In the recent debate on the origins of the coronavirus, a group of scientists this week presented an overview of scientific findings that they believe show that natural spread from animals to humans is a far more likely cause of the pandemic than a laboratory incident.
The scientists refer, among other things, to a recent report showing that markets in Wuhan, China, had sold live animals susceptible to the virus, including civet cats and raccoon dogs, in the two years before the pandemic began. They observed the striking similarity of the appearance of Covid-19 to other viral diseases caused by natural spillovers and pointed to a variety of newly discovered viruses in animals that are closely related to the virus that caused the new pandemic.
The back and forth among scientists takes place as intelligence agencies work with a deadline for the end of summer to give President Biden an assessment of the origin of the pandemic. There is now disagreement among intelligence officials as to which scenario is more likely for a viral origin.
The new paper, which went online on Wednesday but has yet to be published in a scientific journal, was written by a team of 21 virologists. Four of them also worked on a 2020 paper in Nature Medicine that largely ruled out the possibility that laboratory manipulation could turn the virus into a human pathogen.
In the new paper, the scientists provided further evidence that the virus was spilled from an animal host outside of a laboratory. Joel Wertheim, a virologist at the University of California, San Diego and co-author, said a key point in support of natural origin is the “uncanny similarity” between the Covid and SARS pandemics. Both viruses appeared in China in late autumn, he said, with the first known cases emerging near animal markets in cities – Wuhan in the case of Covid and Shenzen in the case of SARS.

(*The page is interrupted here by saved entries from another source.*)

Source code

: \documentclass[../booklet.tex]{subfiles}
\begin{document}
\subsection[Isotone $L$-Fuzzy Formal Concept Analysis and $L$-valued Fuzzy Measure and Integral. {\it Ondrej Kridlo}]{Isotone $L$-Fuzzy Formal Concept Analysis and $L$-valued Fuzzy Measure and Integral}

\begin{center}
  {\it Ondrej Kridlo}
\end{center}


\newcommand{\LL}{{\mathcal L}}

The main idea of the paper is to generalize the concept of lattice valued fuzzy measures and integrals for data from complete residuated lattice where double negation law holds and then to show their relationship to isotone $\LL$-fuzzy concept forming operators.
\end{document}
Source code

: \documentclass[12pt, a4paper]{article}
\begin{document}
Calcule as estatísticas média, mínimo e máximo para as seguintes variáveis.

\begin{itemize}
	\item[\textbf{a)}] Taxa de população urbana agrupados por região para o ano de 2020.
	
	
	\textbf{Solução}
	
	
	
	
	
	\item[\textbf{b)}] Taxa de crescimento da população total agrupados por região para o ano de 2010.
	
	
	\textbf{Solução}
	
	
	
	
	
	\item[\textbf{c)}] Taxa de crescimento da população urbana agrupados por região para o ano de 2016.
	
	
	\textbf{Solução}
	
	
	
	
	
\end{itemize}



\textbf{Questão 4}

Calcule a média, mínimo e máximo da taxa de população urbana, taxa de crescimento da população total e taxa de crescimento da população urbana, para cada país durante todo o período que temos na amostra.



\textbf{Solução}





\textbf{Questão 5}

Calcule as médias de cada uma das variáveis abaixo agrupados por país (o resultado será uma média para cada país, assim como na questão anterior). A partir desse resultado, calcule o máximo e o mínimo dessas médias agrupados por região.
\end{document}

In the SARS epidemic, the new paper suggests that scientists will eventually trace its origin back to viruses that infected bats far from Shenzen.
Due to the spread of viruses similar to the new coronavirus in Asia, Dr. Wertheim and his colleagues predict that the origin of SARS-CoV-2 will also be a long way from Wuhan.

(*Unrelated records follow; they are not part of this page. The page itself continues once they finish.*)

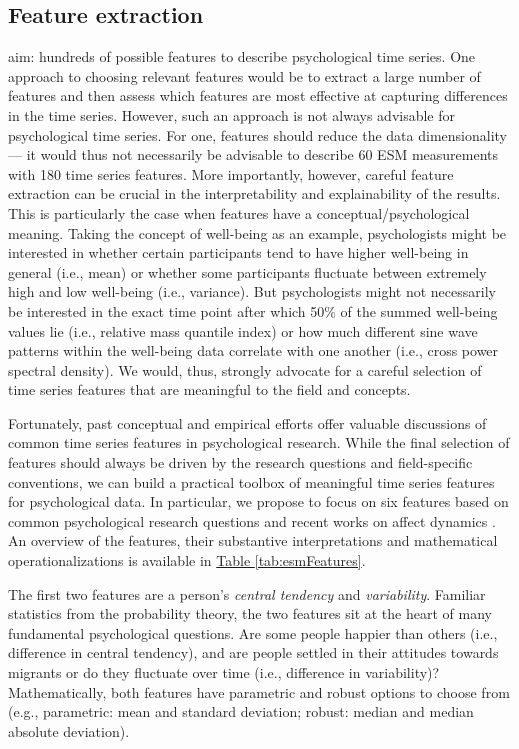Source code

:\documentclass[man, 12pt, a4paper]{apa7}
\theoremstyle{break}
\theoremstyle{plain}
\newcommand{\tblref}[2][]{\hyperref[#2]{Table \ref*{#2}#1}}
\begin{document}
\subsection{Feature extraction}
aim: 
hundreds of possible features to describe psychological time series. One approach to choosing relevant features would be to extract a large number of features and then assess which features are most effective at capturing differences in the time series. However, such an approach is not always advisable for psychological time series. For one, features should reduce the data dimensionality --- it would thus not necessarily be advisable to describe 60 ESM measurements with 180 time series features. More importantly, however, careful feature extraction can be crucial in the interpretability and explainability of the results. This is particularly the case when features have a conceptual/psychological meaning. Taking the concept of well-being as an example, psychologists might be interested in whether certain participants tend to have higher well-being in general (i.e., mean) or whether some participants fluctuate between extremely high and low well-being (i.e., variance). But psychologists might not necessarily be interested in the exact time point after which 50\% of the summed well-being values lie (i.e., relative mass quantile index) or how much different sine wave patterns within the well-being data correlate with one another (i.e., cross power spectral density). We would, thus, strongly advocate for a careful selection of time series features that are meaningful to the field and concepts.

Fortunately, past conceptual and empirical efforts offer valuable discussions of common time series features in psychological research. While the final selection of features should always be driven by the research questions and field-specific conventions, we can build a practical toolbox of meaningful time series features for psychological data. In particular, we propose to focus on six features based on common psychological research questions and recent works on affect dynamics \citep[e.g.,][]{dejonckheere2019, kuppens2017}. An overview of the features, their substantive interpretations and mathematical operationalizations is available in \tblref{tab:esmFeatures}.

The first two features are a person's \textit{central tendency} and \textit{variability}. Familiar statistics from the probability theory, the two features sit at the heart of many fundamental psychological questions. Are some people happier than others (i.e., difference in central tendency), and are people settled in their attitudes towards migrants or do they fluctuate over time (i.e., difference in variability)? Mathematically, both features have parametric and robust options to choose from (e.g., parametric: mean and standard deviation; robust: median and median absolute deviation). 
\end{document}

Since first surfacing in the final months of 2019, the viral culprit of this pandemic has not yet been found in any animal.

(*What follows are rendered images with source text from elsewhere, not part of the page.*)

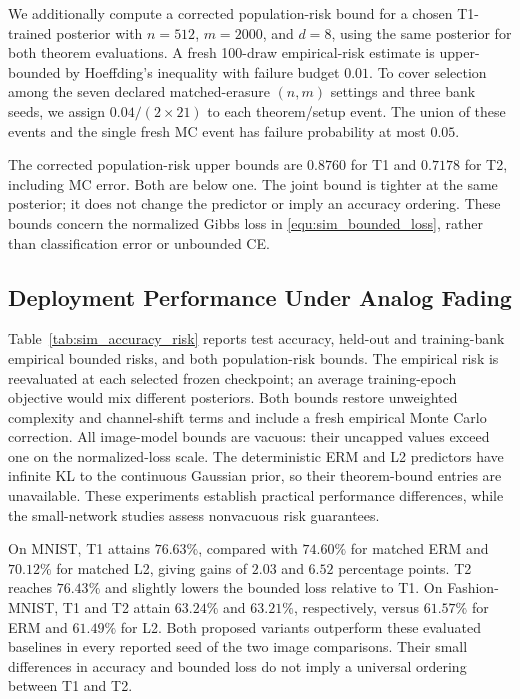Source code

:
We additionally compute a corrected population-risk bound for a chosen
T1-trained posterior with $n=512$, $m=2000$, and $d=8$, using the same
posterior for both theorem evaluations. A fresh 100-draw empirical-risk
estimate is upper-bounded by Hoeffding's inequality with failure budget
$0.01$. To cover selection among the seven declared matched-erasure
$(n,m)$ settings and three bank seeds, we assign $0.04/(2\times21)$ to each theorem/setup
event. The union of these events and the single fresh MC event has failure
probability at most $0.05$.

The corrected population-risk upper bounds are $0.8760$ for T1 and
$0.7178$ for T2, including MC error. Both are below one. The joint bound
is tighter at the same posterior; it does not change the predictor or
imply an accuracy ordering. These bounds concern the normalized Gibbs
loss in \eqref{equ:sim_bounded_loss}, rather than classification error or unbounded CE.



\subsection{Deployment Performance Under Analog Fading}
\label{sec:sim_performance}


Table~\ref{tab:sim_accuracy_risk} reports test accuracy, held-out and
training-bank empirical bounded risks, and both population-risk bounds.
The empirical risk is reevaluated at each selected frozen checkpoint;
an average training-epoch objective would mix different posteriors.
Both bounds restore unweighted complexity and channel-shift terms and
include a fresh empirical Monte Carlo correction. All image-model
bounds are vacuous: their uncapped values exceed one on the
normalized-loss scale. The deterministic ERM and L2 predictors have
infinite KL to the continuous Gaussian prior, so their theorem-bound
entries are unavailable. These experiments establish practical
performance differences, while the small-network studies assess
nonvacuous risk guarantees.

On MNIST, T1 attains $76.63\%$, compared with $74.60\%$ for
matched ERM and $70.12\%$ for matched L2, giving gains of $2.03$ and $6.52$
percentage points. T2 reaches $76.43\%$ and slightly lowers the bounded
loss relative to T1. On Fashion-MNIST, T1 and T2 attain $63.24\%$ and
$63.21\%$, respectively, versus $61.57\%$ for ERM and $61.49\%$ for L2.
Both proposed variants outperform these evaluated baselines in every
reported seed of the two image comparisons. Their small differences in
accuracy and bounded loss do not imply a universal ordering between T1
and T2.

In May, another team of 18 scientists published a letter arguing that the possibility of a laboratory leak must be taken seriously due to insufficient evidence of a natural origin for the coronavirus or a leak from a laboratory. Wuhan, where the pandemic was first documented, is home to the Wuhan Institute of Virology, WIV for short, where researchers have been studying coronaviruses from bats for years.
One of the signatories of the May 2021 letter, Michael Worobey of the University of Arizona, co-authored the new paper, which advocates natural spillover.
He said his views evolved as more information emerged. Among other reasons for Dr. Worobey’s shift was the growing evidence of the Huanan animal market in Wuhan. When the pandemic first appeared in Wuhan, Chinese officials tested hundreds of samples from animals sold in the market and did not find the coronavirus in any of them.
But last month, a team of researchers presented an inventory of 47,381 animals from 38 species that were sold in Wuhan’s markets between May 2017 and November 2019. This included species such as civets and raccoon dogs, which can act as intermediate hosts for coronaviruses.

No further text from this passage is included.